The meaning/set ‘meaningful’ encompasses all meaningful things. Just as the set of all meanings is just one set, the meaning ‘meaning’ is just one meaning. Meaning does not mean all meanings (for example, meaning does not mean ‘triangle’). Meaning means ‘meaning’ but it encompasses all meanings (including itself). ‘meaning’ is the only meaning that is exclusively a member of itself. Every other meaning is a member of at least one meaning other than itself and never itself.
From the above we can conclude that just as the meaning ‘meaning’ cannot be a member of any meaning other than itself (because it is the meaning that all meanings are members of including itself), the set that all sets are members of cannot be a member of any set other than itself. The meaning ‘meaning’ is one meaning and all meanings are members of it. The set that all sets are members of, is one set and all sets are members of it. Consider all sets that are not members of themselves. Also, consider all meanings that do not mean ‘meaning’. Are any of them members of themselves? No. Only meaning means ‘meaning’ and only the set of all sets is a member of itself. Clearly, the set of all sets that are not members of themselves is definitively a member of the set of all sets.
The phrase all meanings except the meaning ‘meaning’, is a member of the meaning ‘meaning’. It is also a member of the meaning ‘phrase’. Note that we cannot say ‘meaning’ is not a member of ‘meaning’. Nor can we say meaning does not = to meaning. But we can say phrase is not a member of phrase. We cannot say phrase does not = to phrase. Thus meaning = meaning and phrase = phrase but meaning is a member of itself whilst phrase is not. Thus the set of all sets that are not members of themselves, is definitively not a member of itself, because it is a member of the set of all sets (this is provided that this set is actually a set and is different to the set of all sets)
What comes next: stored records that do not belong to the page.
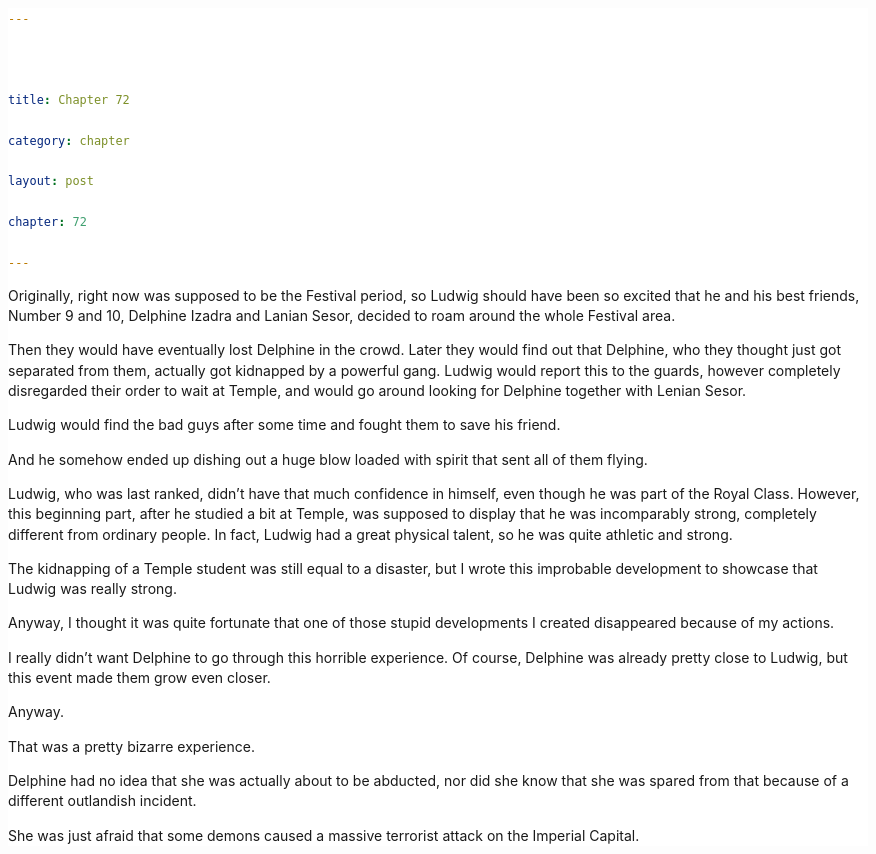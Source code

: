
 ```yaml
---



title: Chapter 72

category: chapter

layout: post

chapter: 72 

---
```


Originally, right now was supposed to be the Festival period, so Ludwig should have
been so excited that he and his best friends, Number 9 and 10, Delphine Izadra and
Lanian Sesor, decided to roam around the whole Festival area.

Then they would have eventually lost Delphine in the crowd. Later they would find
out that Delphine, who they thought just got separated from them, actually got
kidnapped by a powerful gang. Ludwig would report this to the guards, however
completely disregarded their order to wait at Temple, and would go around looking
for Delphine together with Lenian Sesor.

Ludwig would find the bad guys after some time and fought them to save his friend.

And he somehow ended up dishing out a huge blow loaded with spirit that sent all of
them flying.

Ludwig, who was last ranked, didn’t have that much confidence in himself, even
though he was part of the Royal Class. However, this beginning part, after he studied
a bit at Temple, was supposed to display that he was incomparably strong,
completely different from ordinary people. In fact, Ludwig had a great physical
talent, so he was quite athletic and strong.

The kidnapping of a Temple student was still equal to a disaster, but I wrote this
improbable development to showcase that Ludwig was really strong.

Anyway, I thought it was quite fortunate that one of those stupid developments I
created disappeared because of my actions.

I really didn’t want Delphine to go through this horrible experience. Of course,
Delphine was already pretty close to Ludwig, but this event made them grow even
closer.

Anyway.

That was a pretty bizarre experience.

Delphine had no idea that she was actually about to be abducted, nor did she know
that she was spared from that because of a different outlandish incident.

She was just afraid that some demons caused a massive terrorist attack on the
Imperial Capital.
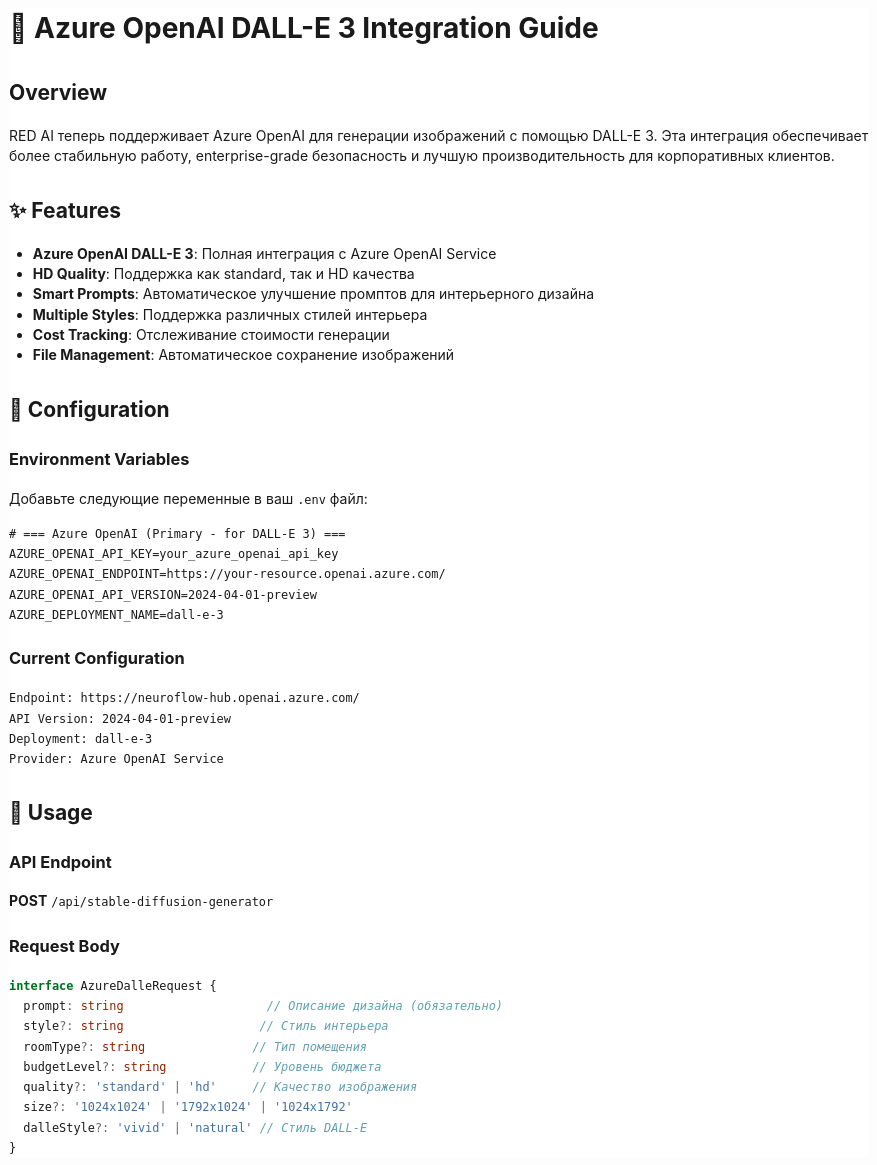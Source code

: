 # 🔵 Azure OpenAI DALL-E 3 Integration Guide

## Overview

RED AI теперь поддерживает Azure OpenAI для генерации изображений с помощью DALL-E 3. Эта интеграция обеспечивает более стабильную работу, enterprise-grade безопасность и лучшую производительность для корпоративных клиентов.

## ✨ Features

- **Azure OpenAI DALL-E 3**: Полная интеграция с Azure OpenAI Service
- **HD Quality**: Поддержка как standard, так и HD качества
- **Smart Prompts**: Автоматическое улучшение промптов для интерьерного дизайна
- **Multiple Styles**: Поддержка различных стилей интерьера
- **Cost Tracking**: Отслеживание стоимости генерации
- **File Management**: Автоматическое сохранение изображений

## 🔧 Configuration

### Environment Variables

Добавьте следующие переменные в ваш `.env` файл:

```env
# === Azure OpenAI (Primary - for DALL-E 3) ===
AZURE_OPENAI_API_KEY=your_azure_openai_api_key
AZURE_OPENAI_ENDPOINT=https://your-resource.openai.azure.com/
AZURE_OPENAI_API_VERSION=2024-04-01-preview
AZURE_DEPLOYMENT_NAME=dall-e-3
```

### Current Configuration

```
Endpoint: https://neuroflow-hub.openai.azure.com/
API Version: 2024-04-01-preview
Deployment: dall-e-3
Provider: Azure OpenAI Service
```

## 🚀 Usage

### API Endpoint

**POST** `/api/stable-diffusion-generator`

### Request Body

```typescript
interface AzureDalleRequest {
  prompt: string                    // Описание дизайна (обязательно)
  style?: string                   // Стиль интерьера
  roomType?: string               // Тип помещения
  budgetLevel?: string            // Уровень бюджета
  quality?: 'standard' | 'hd'     // Качество изображения
  size?: '1024x1024' | '1792x1024' | '1024x1792'
  dalleStyle?: 'vivid' | 'natural' // Стиль DALL-E
}
```
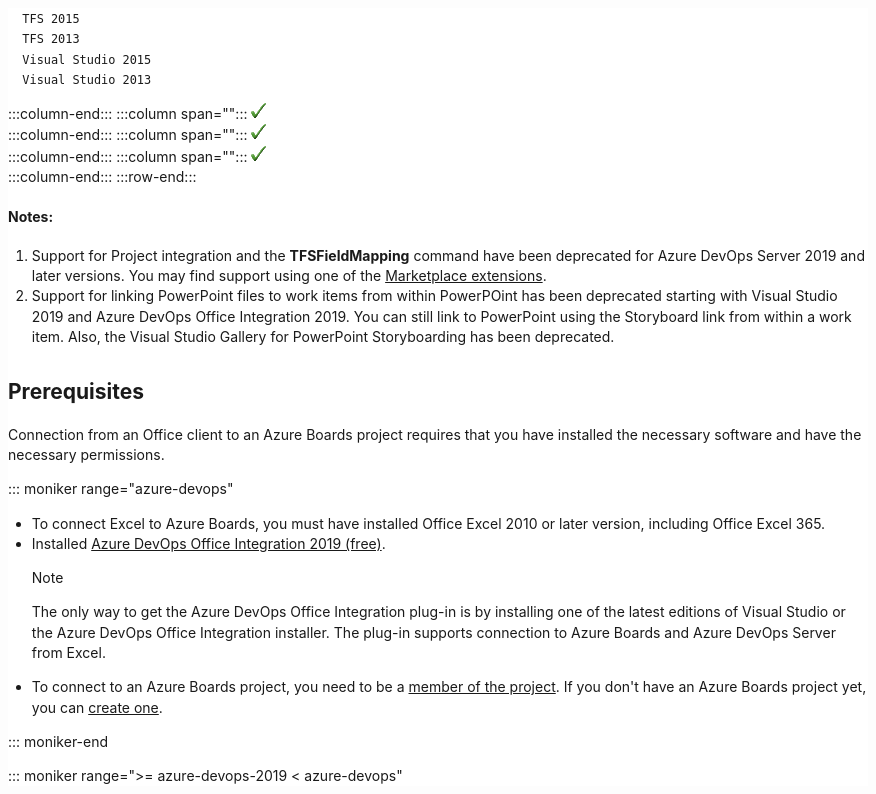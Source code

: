       TFS 2015  
      TFS 2013  
      Visual Studio 2015  
      Visual Studio 2013  
   :::column-end:::
   :::column span="":::
      ![checkmark](../../media/icons/checkmark.png)  
   :::column-end:::
   :::column span="":::
      ![checkmark](../../media/icons/checkmark.png)  
   :::column-end:::
   :::column span="":::
      ![checkmark](../../media/icons/checkmark.png)  
   :::column-end:::
:::row-end:::

#### Notes: 
1.  Support for Project integration and the **TFSFieldMapping** command have been deprecated for Azure DevOps Server 2019 and later versions. You may find support using one of the [Marketplace extensions](#marketplace). 
2.  Support for linking PowerPoint files to work items from within PowerPOint has been deprecated starting with Visual Studio 2019 and  Azure DevOps Office Integration 2019. You can still link to PowerPoint using the Storyboard link from within a work item. Also, the Visual Studio Gallery for PowerPoint Storyboarding has been deprecated.  
 

## Prerequisites 

Connection from an Office client to an Azure Boards project requires that you have installed the necessary software and have the necessary permissions. 

::: moniker range="azure-devops" 

- To connect Excel to Azure Boards, you must have installed Office Excel 2010 or later version, including Office Excel 365. 
- Installed [Azure DevOps Office Integration 2019 (free)](https://visualstudio.microsoft.com/downloads/#other-family).
	> [!NOTE]   
	> The only way to get the Azure DevOps Office Integration plug-in is by installing one of the latest editions of Visual Studio or the Azure DevOps Office Integration installer. The plug-in supports connection to Azure Boards and Azure DevOps Server from Excel.  
- To connect to an Azure Boards project, you need to be a [member of the project](../../../organizations/security/add-users-team-project.md). If you don't have an Azure Boards project yet, you can [create one](/azure/devops/boards/get-started/sign-up-invite-teammates).  

::: moniker-end  

::: moniker range=">= azure-devops-2019 < azure-devops"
If one insists that there are other sets that are members of themselves such that phrase = phrase and phrase is a member of itself, then one must accept that all sets are members of themselves. Where this line of reasoning is pursued, even then, the following will hold true:
There is only one set that is not a member of any set other than itself (the set of all sets…or the meaning of ‘meaning’). All other sets/meanings are members of it whilst not being equal to it. In this scenario, there is no such thing as a set that is not a member of itself. And so we have no Russell’s paradox as we clearly have a set of all sets and we do not have to answer: is the set of all sets that are not members of themselves, a member of itself?.